There's also a need for EQ, or emotional intelligence. Daniel Goleman has popularized EQ as an essential trait of good organisational leadership. It is about being smart about feelings, how we respond to others and how we choose to react in different situations.
Steven Covey however warned organisations in his last book, “You can have talented people and a superb strategy and still fail. Many do. The reason? It's rarely for a lack of plans or vision. It's bad execution. As simple as that: not getting things done, being indecisive and not delivering on commitments. Close to 70% of organisational failures are due to poor execution, -talking a lot but poor at finishing.”
Why do we have this problem of lack of execution?
- No Clarity: Do you have clear organisational goals? Would your staff be able to list your organisation’s most important goals?

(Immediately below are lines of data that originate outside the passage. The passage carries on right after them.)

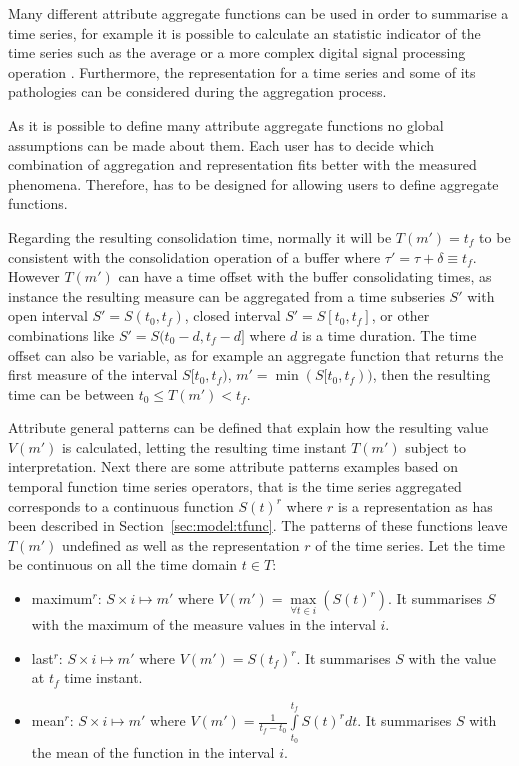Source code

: Many different attribute aggregate functions can be used in order to
summarise a time series, for example it is possible to calculate an
statistic indicator of the time series such as the average or a more
complex digital signal processing operation
\cite{zhang11}. Furthermore, the representation for a time series and
some of its pathologies can be considered during the aggregation
process.


As it is possible to define many attribute aggregate
functions no global assumptions can be made about them. Each user has
to decide which combination of aggregation and representation fits
better with the measured phenomena.  Therefore,  has to be
designed for allowing users to define aggregate functions.





Regarding the resulting consolidation time, normally it will be
$T(m')=t_f$ to be consistent with the consolidation operation of a
buffer where $\tau' = \tau + \delta \equiv t_f$. However $T(m')$ can
have a time offset with the buffer consolidating times, as instance
the resulting measure can be aggregated from a time subseries $S'$
with open interval $S'=S(t_0,t_f)$, closed interval $S'=S[t_0,t_f]$,
or other combinations like $S'=S(t_0-d,t_f-d]$ where $d$ is a time
duration.  The time offset can also be variable, as for example an
aggregate function that returns the first measure of the interval
$S[t_0,t_f)$, $m'=\min(S[t_0,t_f))$, then the resulting time can be
between $t_0 \leq T(m') < t_f$.


Attribute general patterns can be defined that explain how the
resulting value $V(m')$ is calculated, letting the resulting time
instant $T(m')$ subject to interpretation.  Next there are some
attribute patterns examples based on temporal function time series
operators, that is the time series aggregated corresponds to a
continuous function $S(t)^r$ where $r$ is a representation as has been
described in Section~\ref{sec:model:tfunc}. The patterns of these
functions leave $T(m')$ undefined as well as the representation $r$ of
the time series. Let the time be continuous on all the time domain
$t\in T$:
\begin{itemize}
\item maximum$^r$: $S \times i \mapsto m'$ where $V(m') =
  \max\limits_{\forall t \in i}(S(t)^r)$. It summarises $S$ with the maximum
  of the measure values in the interval $i$.
\item last$^r$: $S \times i \mapsto m'$ where $V(m') = S(t_f)^r$. It
  summarises $S$ with the value at $t_f$ time instant.
\item mean$^r$: $S \times i \mapsto m'$ where $V(m') =
  \frac{1}{t_f-t_0} \int\limits_{t_0}^{t_f} S(t)^r dt$. It summarises $S$
  with the mean of the function in the interval $i$.
\end{itemize}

- No commitment: Restructuring initiatives have eroded much needed commitment and focus. Very few key individuals truly embrace the organisation’s goals. Do your employees feel committed to the goals of your organization?
- There is no line of sight between organisational goals and the work people do: Only one in five employees has clearly defined work goals, and one in 10 clearly understands how his work relates to the organization's top priorities.
- No focus on priorities: People want to contribute to achieving the important goals of the organisation but cannot because they are consumed by less important priorities. By their own account, people spend less than half of their time on crucial organisational goals. Key individuals spend most of their day on urgent but irrelevant tasks or pointless bureaucracy.
- No accountability: Employees are rarely if ever called upon to report on progress or lack of progress. Do people really feel the responsibility to perform? What are the consequences for underperformance or non-conformance? Serious issues fall through the cracks and errors go uncorrected.